- Add anatto or dragon's-blood to the tincture of turmeric, and brush over as usual.
1430. Wood: Black
- Drop a little sulphuric acid into a small quantity of water, brush over the wood and hold to the fire; it will turn a fine black, and take a good polish.
- Take half a gallon of vinegar, an ounce of bruised nut galls, of logwood chips and copperas each half a pound—boil well; add half an ounce of the tincture of sesquichloride of iron, formerly called the muriated tincture and brush on hot.
- Use the stain given for ships' guns.
- Take half a gallon of vinegar, half a pound of dry lampblack, and three pounds of iron rust, sifted. Mix, and let stand for a week. Lay three coats of this on hot, and then rub with linseed oil, and you will have a fine deep black.

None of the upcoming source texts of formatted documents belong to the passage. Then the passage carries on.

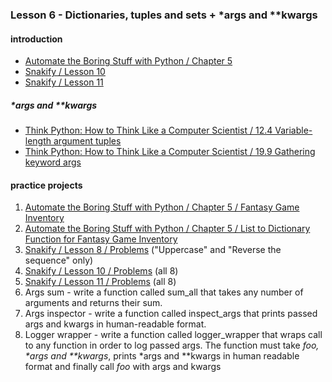 ### Lesson 6 - Dictionaries, tuples and sets + \*args and \*\*kwargs
#### introduction
- [Automate the Boring Stuff with Python / Chapter 5](https://automatetheboringstuff.com/chapter5/)
- [Snakify / Lesson 10](https://snakify.org/lessons/sets/)
- [Snakify / Lesson 11](https://snakify.org/lessons/dictionaries_dicts/)
#####  \*args and \*\*kwargs
- [Think Python: How to Think Like a Computer Scientist / 12.4  Variable-length argument tuples](http://greenteapress.com/thinkpython2/html/thinkpython2013.html#sec144)
- [Think Python: How to Think Like a Computer Scientist / 19.9  Gathering keyword args](http://greenteapress.com/thinkpython2/html/thinkpython2020.html#sec231)
#### practice projects
1. [Automate the Boring Stuff with Python / Chapter 5 / Fantasy Game Inventory](https://automatetheboringstuff.com/chapter5/)
1. [Automate the Boring Stuff with Python / Chapter 5 / List to Dictionary Function for Fantasy Game Inventory](https://automatetheboringstuff.com/chapter5/)
1. [Snakify / Lesson 8 / Problems](https://snakify.org/lessons/functions/problems/) ("Uppercase" and "Reverse the sequence" only)
1. [Snakify / Lesson 10 / Problems](https://snakify.org/lessons/sets/problems/) (all 8)
1. [Snakify / Lesson 11 / Problems](https://snakify.org/lessons/dictionaries_dicts/problems/) (all 8)
1. Args sum - write a function called sum_all that takes any number of arguments and returns their sum.
1. Args inspector - write a function called inspect_args that prints passed args and kwargs in human-readable format.
1. Logger wrapper - write a function called logger_wrapper that wraps call to any function in order to log passed args.
The function must take *foo, \*args and \*\*kwargs*, prints \*args and \*\*kwargs in human readable format and finally call *foo* with args and kwargs
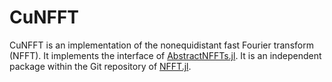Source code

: # CuNFFT

CuNFFT is an implementation of the nonequidistant fast Fourier transform (NFFT).
It implements the interface of [AbstractNFFTs.jl](https://github.com/tknopp/NFFT.jl/tree/master/AbstractNFFTs). It is an independent package within the Git repository of [NFFT.jl](https://github.com/tknopp/NFFT.jl).
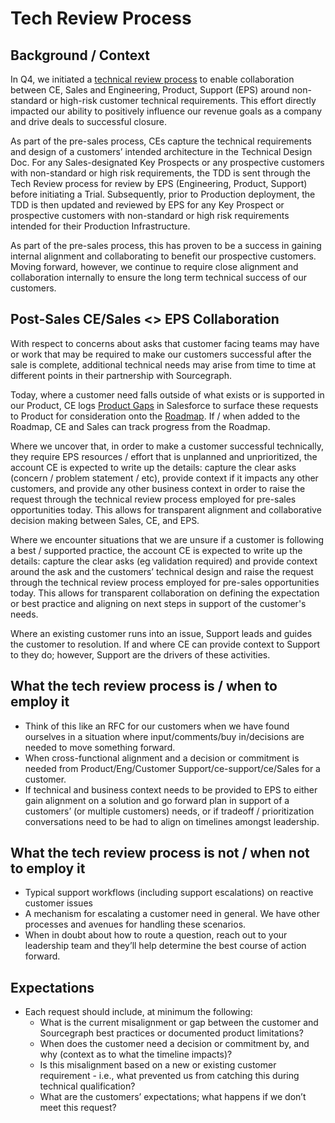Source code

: # Tech Review Process

## Background / Context

In Q4, we initiated a [technical review process](tech-win-process.md#tech-review-process) to enable collaboration between CE, Sales and Engineering, Product, Support (EPS) around non-standard or high-risk customer technical requirements. This effort directly impacted our ability to positively influence our revenue goals as a company and drive deals to successful closure.

As part of the pre-sales process, CEs capture the technical requirements and design of a customers’ intended architecture in the Technical Design Doc. For any Sales-designated Key Prospects or any prospective customers with non-standard or high risk requirements, the TDD is sent through the Tech Review process for review by EPS (Engineering, Product, Support) before initiating a Trial. Subsequently, prior to Production deployment, the TDD is then updated and reviewed by EPS for any Key Prospect or prospective customers with non-standard or high risk requirements intended for their Production Infrastructure.

As part of the pre-sales process, this has proven to be a success in gaining internal alignment and collaborating to benefit our prospective customers. Moving forward, however, we continue to require close alignment and collaboration internally to ensure the long term technical success of our customers.

## Post-Sales CE/Sales <> EPS Collaboration

With respect to concerns about asks that customer facing teams may have or work that may be required to make our customers successful after the sale is complete, additional technical needs may arise from time to time at different points in their partnership with Sourcegraph.

Today, where a customer need falls outside of what exists or is supported in our Product, CE logs [Product Gaps](tech-win-process.md#surfacing-product-feedback) in Salesforce to surface these requests to Product for consideration onto the [Roadmap](https://github.com/orgs/sourcegraph/projects/214/views/21). If / when added to the Roadmap, CE and Sales can track progress from the Roadmap.

Where we uncover that, in order to make a customer successful technically, they require EPS resources / effort that is unplanned and unprioritized, the account CE is expected to write up the details: capture the clear asks (concern / problem statement / etc), provide context if it impacts any other customers, and provide any other business context in order to raise the request through the technical review process employed for pre-sales opportunities today. This allows for transparent alignment and collaborative decision making between Sales, CE, and EPS.

Where we encounter situations that we are unsure if a customer is following a best / supported practice, the account CE is expected to write up the details: capture the clear asks (eg validation required) and provide context around the ask and the customers’ technical design and raise the request through the technical review process employed for pre-sales opportunities today. This allows for transparent collaboration on defining the expectation or best practice and aligning on next steps in support of the customer's needs.

Where an existing customer runs into an issue, Support leads and guides the customer to resolution. If and where CE can provide context to Support to they do; however, Support are the drivers of these activities.

## What the tech review process is / when to employ it

- Think of this like an RFC for our customers when we have found ourselves in a situation where input/comments/buy in/decisions are needed to move something forward.
- When cross-functional alignment and a decision or commitment is needed from Product/Eng/Customer Support/ce-support/ce/Sales for a customer.
- If technical and business context needs to be provided to EPS to either gain alignment on a solution and go forward plan in support of a customers’ (or multiple customers) needs, or if tradeoff / prioritization conversations need to be had to align on timelines amongst leadership.

## What the tech review process is not / when not to employ it

- Typical support workflows (including support escalations) on reactive customer issues
- A mechanism for escalating a customer need in general. We have other processes and avenues for handling these scenarios.
- When in doubt about how to route a question, reach out to your leadership team and they’ll help determine the best course of action forward.

## Expectations

- Each request should include, at minimum the following:
  - What is the current misalignment or gap between the customer and Sourcegraph best practices or documented product limitations?
  - When does the customer need a decision or commitment by, and why (context as to what the timeline impacts)?
  - Is this misalignment based on a new or existing customer requirement - i.e., what prevented us from catching this during technical qualification?
  - What are the customers’ expectations; what happens if we don’t meet this request?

- Add to the above stain an ounce of nut galls, half a pound of log-wood chips, and a quarter of a pound of copperas; lay on three coats, oil well, and you will have a black stain that will stand any kind of weather, and one that is well suited for ships' combings, &c.
- Take a pound of logwood chips, a quarter of a pound of Brazil wood, and boil for an hour and a half in a gallon of water. Brush the wood several times with this decoction while hot. Make a decoction of nut galls by simmering gently, for three or four days, a quarter of a pound of the galls in two quarts of water; give the wood three coats of this, and, while wet, lay on a solution of sulphate of iron (two ounces to a quart), and when dry, oil or varnish.
- Give three coats with a solution of copper filings in aquafortis, and repeatedly brush over with the logwood decoction, until the greenness of the copper is destroyed.